### INFORMATION SUPPLIED
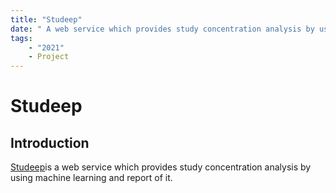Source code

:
 ```yaml
---
title: "Studeep"
date: " A web service which provides study concentration analysis by using machine learning and report of it, Studeep"
tags:
    - "2021"
    - Project
---
```


# Studeep



## Introduction

[Studeep](https://studeep.com)is a web service which provides study concentration analysis by using machine learning and report of it.  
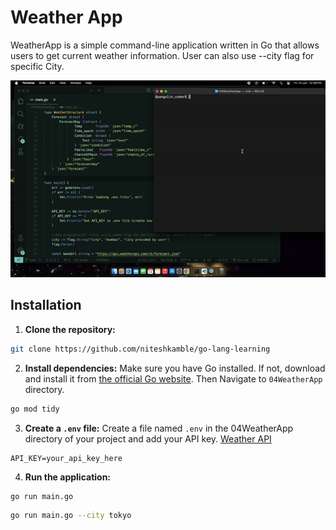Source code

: # Weather App

WeatherApp is a simple command-line application written in Go that allows users to get current weather information. User can also use --city flag for specific City.

![WeatherApp Demo](./GoWeatherAPP.gif)

## Installation 
1. **Clone the repository:**
```sh
git clone https://github.com/niteshkamble/go-lang-learning
```
2. **Install dependencies:**
Make sure you have Go installed. If not, download and install it from [the official Go website](https://golang.org/dl/). Then Navigate to `04WeatherApp` directory.

```sh
go mod tidy
```

3. **Create a `.env` file:**
Create a file named `.env` in the 04WeatherApp directory of your project and add your API key. [Weather API](https://www.weatherapi.com/)

```plaintext
API_KEY=your_api_key_here
```

4. **Run the application:**

```sh
go run main.go
```
```sh
go run main.go --city tokyo
```

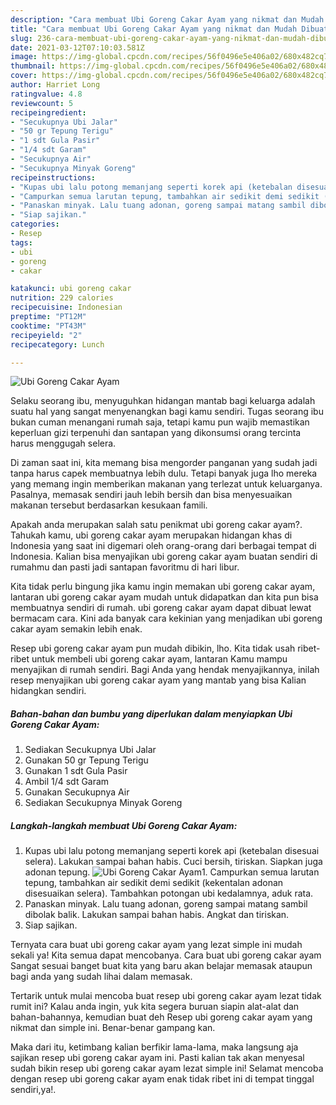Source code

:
 ```yaml
---
description: "Cara membuat Ubi Goreng Cakar Ayam yang nikmat dan Mudah Dibuat"
title: "Cara membuat Ubi Goreng Cakar Ayam yang nikmat dan Mudah Dibuat"
slug: 236-cara-membuat-ubi-goreng-cakar-ayam-yang-nikmat-dan-mudah-dibuat
date: 2021-03-12T07:10:03.581Z
image: https://img-global.cpcdn.com/recipes/56f0496e5e406a02/680x482cq70/ubi-goreng-cakar-ayam-foto-resep-utama.jpg
thumbnail: https://img-global.cpcdn.com/recipes/56f0496e5e406a02/680x482cq70/ubi-goreng-cakar-ayam-foto-resep-utama.jpg
cover: https://img-global.cpcdn.com/recipes/56f0496e5e406a02/680x482cq70/ubi-goreng-cakar-ayam-foto-resep-utama.jpg
author: Harriet Long
ratingvalue: 4.8
reviewcount: 5
recipeingredient:
- "Secukupnya Ubi Jalar"
- "50 gr Tepung Terigu"
- "1 sdt Gula Pasir"
- "1/4 sdt Garam"
- "Secukupnya Air"
- "Secukupnya Minyak Goreng"
recipeinstructions:
- "Kupas ubi lalu potong memanjang seperti korek api (ketebalan disesuai selera). Lakukan sampai bahan habis. Cuci bersih, tiriskan. Siapkan juga adonan tepung."
- "Campurkan semua larutan tepung, tambahkan air sedikit demi sedikit (kekentalan adonan disesuaikan selera). Tambahkan potongan ubi kedalamnya, aduk rata."
- "Panaskan minyak. Lalu tuang adonan, goreng sampai matang sambil dibolak balik. Lakukan sampai bahan habis. Angkat dan tiriskan."
- "Siap sajikan."
categories:
- Resep
tags:
- ubi
- goreng
- cakar

katakunci: ubi goreng cakar 
nutrition: 229 calories
recipecuisine: Indonesian
preptime: "PT12M"
cooktime: "PT43M"
recipeyield: "2"
recipecategory: Lunch

---
```



![Ubi Goreng Cakar Ayam](https://img-global.cpcdn.com/recipes/56f0496e5e406a02/680x482cq70/ubi-goreng-cakar-ayam-foto-resep-utama.jpg)

Selaku seorang ibu, menyuguhkan hidangan mantab bagi keluarga adalah suatu hal yang sangat menyenangkan bagi kamu sendiri. Tugas seorang ibu bukan cuman menangani rumah saja, tetapi kamu pun wajib memastikan keperluan gizi terpenuhi dan santapan yang dikonsumsi orang tercinta harus menggugah selera.

Di zaman  saat ini, kita memang bisa mengorder panganan yang sudah jadi tanpa harus capek membuatnya lebih dulu. Tetapi banyak juga lho mereka yang memang ingin memberikan makanan yang terlezat untuk keluarganya. Pasalnya, memasak sendiri jauh lebih bersih dan bisa menyesuaikan makanan tersebut berdasarkan kesukaan famili. 



Apakah anda merupakan salah satu penikmat ubi goreng cakar ayam?. Tahukah kamu, ubi goreng cakar ayam merupakan hidangan khas di Indonesia yang saat ini digemari oleh orang-orang dari berbagai tempat di Indonesia. Kalian bisa menyajikan ubi goreng cakar ayam buatan sendiri di rumahmu dan pasti jadi santapan favoritmu di hari libur.

Kita tidak perlu bingung jika kamu ingin memakan ubi goreng cakar ayam, lantaran ubi goreng cakar ayam mudah untuk didapatkan dan kita pun bisa membuatnya sendiri di rumah. ubi goreng cakar ayam dapat dibuat lewat bermacam cara. Kini ada banyak cara kekinian yang menjadikan ubi goreng cakar ayam semakin lebih enak.

Resep ubi goreng cakar ayam pun mudah dibikin, lho. Kita tidak usah ribet-ribet untuk membeli ubi goreng cakar ayam, lantaran Kamu mampu menyajikan di rumah sendiri. Bagi Anda yang hendak menyajikannya, inilah resep menyajikan ubi goreng cakar ayam yang mantab yang bisa Kalian hidangkan sendiri.

<!--inarticleads1-->

##### Bahan-bahan dan bumbu yang diperlukan dalam menyiapkan Ubi Goreng Cakar Ayam:

1. Sediakan Secukupnya Ubi Jalar
1. Gunakan 50 gr Tepung Terigu
1. Gunakan 1 sdt Gula Pasir
1. Ambil 1/4 sdt Garam
1. Gunakan Secukupnya Air
1. Sediakan Secukupnya Minyak Goreng




<!--inarticleads2-->

##### Langkah-langkah membuat Ubi Goreng Cakar Ayam:

1. Kupas ubi lalu potong memanjang seperti korek api (ketebalan disesuai selera). Lakukan sampai bahan habis. Cuci bersih, tiriskan. Siapkan juga adonan tepung.
<img src="https://img-global.cpcdn.com/steps/633f535f4d8aa11f/160x128cq70/ubi-goreng-cakar-ayam-langkah-memasak-1-foto.jpg" alt="Ubi Goreng Cakar Ayam">1. Campurkan semua larutan tepung, tambahkan air sedikit demi sedikit (kekentalan adonan disesuaikan selera). Tambahkan potongan ubi kedalamnya, aduk rata.
1. Panaskan minyak. Lalu tuang adonan, goreng sampai matang sambil dibolak balik. Lakukan sampai bahan habis. Angkat dan tiriskan.
1. Siap sajikan.




Ternyata cara buat ubi goreng cakar ayam yang lezat simple ini mudah sekali ya! Kita semua dapat mencobanya. Cara buat ubi goreng cakar ayam Sangat sesuai banget buat kita yang baru akan belajar memasak ataupun bagi anda yang sudah lihai dalam memasak.

Tertarik untuk mulai mencoba buat resep ubi goreng cakar ayam lezat tidak rumit ini? Kalau anda ingin, yuk kita segera buruan siapin alat-alat dan bahan-bahannya, kemudian buat deh Resep ubi goreng cakar ayam yang nikmat dan simple ini. Benar-benar gampang kan. 

Maka dari itu, ketimbang kalian berfikir lama-lama, maka langsung aja sajikan resep ubi goreng cakar ayam ini. Pasti kalian tak akan menyesal sudah bikin resep ubi goreng cakar ayam lezat simple ini! Selamat mencoba dengan resep ubi goreng cakar ayam enak tidak ribet ini di tempat tinggal sendiri,ya!.

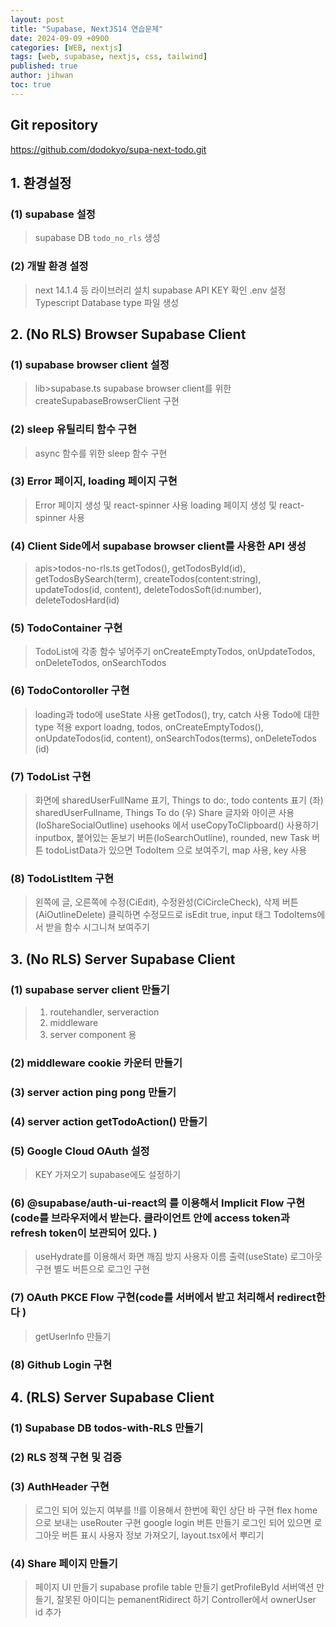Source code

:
 ```yaml
---
layout: post
title: "Supabase, NextJS14 연습문제"
date: 2024-09-09 +0900
categories: [WEB, nextjs]
tags: [web, supabase, nextjs, css, tailwind]
published: true
author: jihwan
toc: true
---
```


## Git repository
https://github.com/dodokyo/supa-next-todo.git

## 1. 환경설정

### (1) supabase 설정
> supabase DB `todo_no_rls` 생성

### (2) 개발 환경 설정
> next 14.1.4 등 라이브러리 설치
> supabase API KEY 확인
> .env 설정
> Typescript Database type 파일 생성

## 2. (No RLS) Browser Supabase Client

### (1) supabase browser client 설정
> lib>supabase.ts
> supabase browser client를 위한 createSupabaseBrowserClient 구현

### (2) sleep 유틸리티 함수 구현
> async 함수를 위한 sleep 함수 구현

### (3) Error 페이지, loading 페이지 구현
> Error 페이지 생성 및 react-spinner 사용
> loading 페이지 생성 및 react-spinner 사용

### (4) Client Side에서 supabase browser client를 사용한 API 생성
> apis>todos-no-rls.ts
> getTodos(), getTodosById(id), getTodosBySearch(term), createTodos(content:string), updateTodos(id, content), deleteTodosSoft(id:number), deleteTodosHard(id)

### (5) TodoContainer 구현
> TodoList에 각종 함수 넣어주기 onCreateEmptyTodos, onUpdateTodos, onDeleteTodos, onSearchTodos

### (6) TodoContoroller 구현
> loading과 todo에 useState 사용
> getTodos(), try, catch 사용
> Todo에 대한 type 적용
> export loadng, todos, onCreateEmptyTodos(), onUpdateTodos(id, content), onSearchTodos(terms), onDeleteTodos (id)

### (7) TodoList 구현
> 화면에 sharedUserFullName 표기, Things to do:, todo contents  표기
> (좌) sharedUserFullname, Things To do
> (우) Share 글자와 아이콘 사용(IoShareSocialOutline)
> usehooks 에서 useCopyToClipboard() 사용하기
> inputbox, 붙어있는 돋보기 버튼(IoSearchOutline), rounded, new Task 버튼
> todoListData가 있으면 TodoItem 으로 보여주기, map 사용, key 사용

### (8) TodoListItem 구현
> 왼쪽에 글, 오른쪽에 수정(CiEdit), 수정완성(CiCircleCheck), 삭제 버튼(AiOutlineDelete)
> 클릭하면 수정모드로 isEdit true, input 태그
> TodoItems에서 받을 함수 시그니쳐 보여주기

## 3. (No RLS) Server Supabase Client

### (1) supabase server client 만들기
> 1. routehandler, serveraction
> 2. middleware
> 3. server component 용


### (2) middleware cookie 카운터 만들기

### (3) server action ping pong 만들기

### (4) server action getTodoAction() 만들기

### (5) Google Cloud OAuth 설정
> KEY 가져오기
> supabase에도 설정하기

### (6) @supabase/auth-ui-react의 <Auth>를 이용해서 Implicit Flow 구현(code를 브라우저에서 받는다. 클라이언트 안에 access token과 refresh token이 보관되어 있다. )
> useHydrate를 이용해서 화면 깨짐 방지
> 사용자 이름 출력(useState)
> 로그아웃 구현
> 별도 버튼으로 로그인 구현

### (7) OAuth PKCE Flow 구현(code를 서버에서 받고 처리해서 redirect한다 )
> getUserInfo 만들기

### (8) Github Login 구현


## 4. (RLS) Server Supabase Client

### (1) Supabase DB todos-with-RLS 만들기

### (2) RLS 정책 구현 및 검증

### (3) AuthHeader 구현
> 로그인 되어 있는지 여부를 !!를 이용해서 한번에 확인
> 상단 바 구현 flex
> home으로 보내는 useRouter 구현
> google login 버튼 만들기
> 로그인 되어 있으면 로그아웃 버튼 표시
> 사용자 정보 가져오기, layout.tsx에서 뿌리기

### (4) Share 페이지 만들기
> 페이지 UI 만들기
> supabase profile table 만들기
> getProfileById 서버액션 만들기, 잘못된 아이디는 pemanentRidirect 하기
> Controller에서 ownerUser id 추가
 



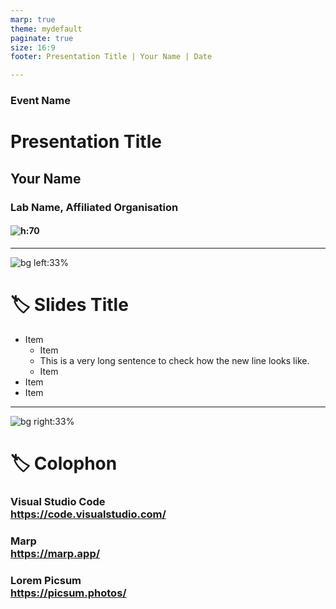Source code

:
 ```yaml
---
marp: true
theme: mydefault
paginate: true
size: 16:9
footer: Presentation Title | Your Name | Date

---
```

<!-- _class: lead invert -->

### Event Name

# **Presentation Title**
## Your Name

### Lab Name, Affiliated Organisation

#### ![h:70](https://www.tsukuba.ac.jp/assets/img/common/logo-w.svg)

---
![bg left:33%](https://picsum.photos/720?image=1035)

# :label: Slides Title

- Item
    - Item
    - This is a very long sentence to check how the new line looks like.
    - Item
- Item
- Item

---
![bg right:33%](https://picsum.photos/720?image=755)
<!-- _class: lead -->
<!-- _footer: '' -->

# :label: Colophon

### Visual Studio Code<br/>https://code.visualstudio.com/

### Marp<br/>https://marp.app/

### Lorem Picsum<br/>https://picsum.photos/
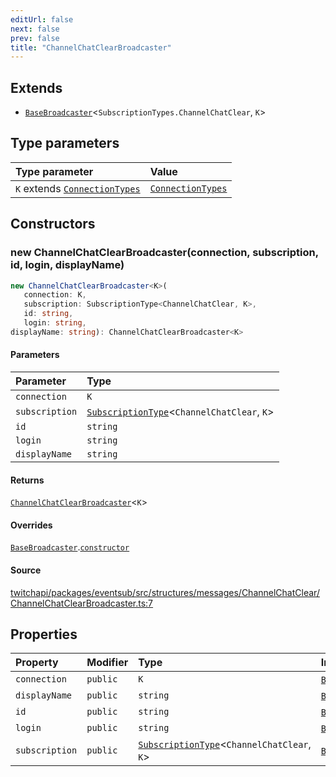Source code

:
 ```yaml
---
editUrl: false
next: false
prev: false
title: "ChannelChatClearBroadcaster"
---
```


## Extends

- [`BaseBroadcaster`](BaseBroadcaster.md)\<`SubscriptionTypes.ChannelChatClear`, `K`\>

## Type parameters

| Type parameter | Value |
| :------ | :------ |
| `K` extends [`ConnectionTypes`](../type-aliases/ConnectionTypes.md) | [`ConnectionTypes`](../type-aliases/ConnectionTypes.md) |

## Constructors

### new ChannelChatClearBroadcaster(connection, subscription, id, login, displayName)

```ts
new ChannelChatClearBroadcaster<K>(
   connection: K, 
   subscription: SubscriptionType<ChannelChatClear, K>, 
   id: string, 
   login: string, 
displayName: string): ChannelChatClearBroadcaster<K>
```

#### Parameters

| Parameter | Type |
| :------ | :------ |
| `connection` | `K` |
| `subscription` | [`SubscriptionType`](../type-aliases/SubscriptionType.md)\<`ChannelChatClear`, `K`\> |
| `id` | `string` |
| `login` | `string` |
| `displayName` | `string` |

#### Returns

[`ChannelChatClearBroadcaster`](ChannelChatClearBroadcaster.md)\<`K`\>

#### Overrides

[`BaseBroadcaster`](BaseBroadcaster.md).[`constructor`](BaseBroadcaster.md#constructors)

#### Source

[twitchapi/packages/eventsub/src/structures/messages/ChannelChatClear/ChannelChatClearBroadcaster.ts:7](https://github.com/pablornc/twitchapi//blob/b274026/packages/eventsub/src/structures/messages/ChannelChatClear/ChannelChatClearBroadcaster.ts#L7)

## Properties

| Property | Modifier | Type | Inherited from |
| :------ | :------ | :------ | :------ |
| `connection` | `public` | `K` | [`BaseBroadcaster`](BaseBroadcaster.md).`connection` |
| `displayName` | `public` | `string` | [`BaseBroadcaster`](BaseBroadcaster.md).`displayName` |
| `id` | `public` | `string` | [`BaseBroadcaster`](BaseBroadcaster.md).`id` |
| `login` | `public` | `string` | [`BaseBroadcaster`](BaseBroadcaster.md).`login` |
| `subscription` | `public` | [`SubscriptionType`](../type-aliases/SubscriptionType.md)\<`ChannelChatClear`, `K`\> | [`BaseBroadcaster`](BaseBroadcaster.md).`subscription` |
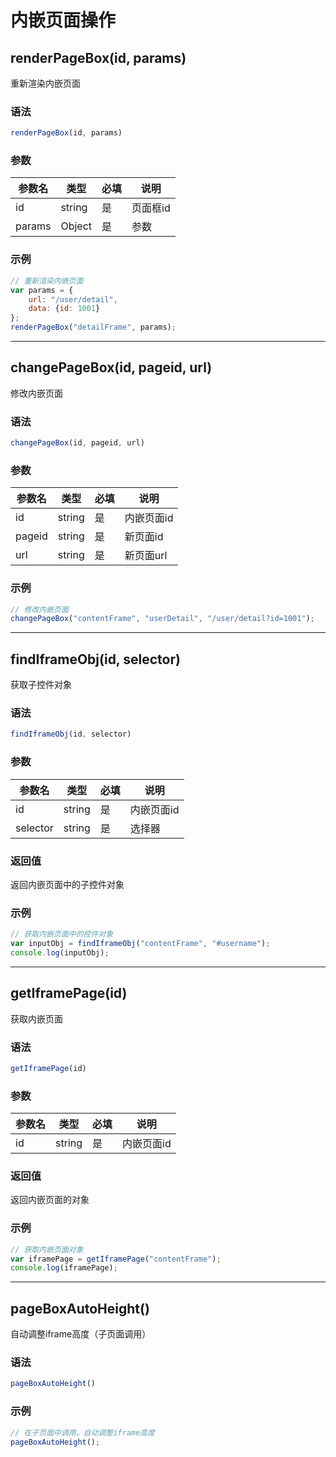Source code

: # 内嵌页面操作

## renderPageBox(id, params)

重新渲染内嵌页面

### 语法
```javascript
renderPageBox(id, params)
```

### 参数
| 参数名 | 类型   | 必填 | 说明     |
| ------ | ------ | ---- | -------- |
| id     | string | 是   | 页面框id |
| params | Object | 是   | 参数     |

### 示例
```javascript
// 重新渲染内嵌页面
var params = {
    url: "/user/detail",
    data: {id: 1001}
};
renderPageBox("detailFrame", params);
```

---

## changePageBox(id, pageid, url)

修改内嵌页面

### 语法
```javascript
changePageBox(id, pageid, url)
```

### 参数
| 参数名 | 类型   | 必填 | 说明       |
| ------ | ------ | ---- | ---------- |
| id     | string | 是   | 内嵌页面id |
| pageid | string | 是   | 新页面id   |
| url    | string | 是   | 新页面url  |

### 示例
```javascript
// 修改内嵌页面
changePageBox("contentFrame", "userDetail", "/user/detail?id=1001");
```

---

## findIframeObj(id, selector)

获取子控件对象

### 语法
```javascript
findIframeObj(id, selector)
```

### 参数
| 参数名   | 类型   | 必填 | 说明       |
| -------- | ------ | ---- | ---------- |
| id       | string | 是   | 内嵌页面id |
| selector | string | 是   | 选择器     |

### 返回值
返回内嵌页面中的子控件对象

### 示例
```javascript
// 获取内嵌页面中的控件对象
var inputObj = findIframeObj("contentFrame", "#username");
console.log(inputObj);
```

---

## getIframePage(id)

获取内嵌页面

### 语法
```javascript
getIframePage(id)
```

### 参数
| 参数名 | 类型   | 必填 | 说明       |
| ------ | ------ | ---- | ---------- |
| id     | string | 是   | 内嵌页面id |

### 返回值
返回内嵌页面的对象

### 示例
```javascript
// 获取内嵌页面对象
var iframePage = getIframePage("contentFrame");
console.log(iframePage);
```

---

## pageBoxAutoHeight()

自动调整iframe高度（子页面调用）

### 语法
```javascript
pageBoxAutoHeight()
```

### 示例
```javascript
// 在子页面中调用，自动调整iframe高度
pageBoxAutoHeight();
```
######
§ ACTION ITEM: Show the lines of the records that include the string "getTodos".

§ EXERCISE RESPONSE:
> getTodos(), getTodosById(id), getTodosBySearch(term), createTodos(content:string), updateTodos(id, content), deleteTodosSoft(id:number), deleteTodosHard(id)
> getTodos(), try, catch 사용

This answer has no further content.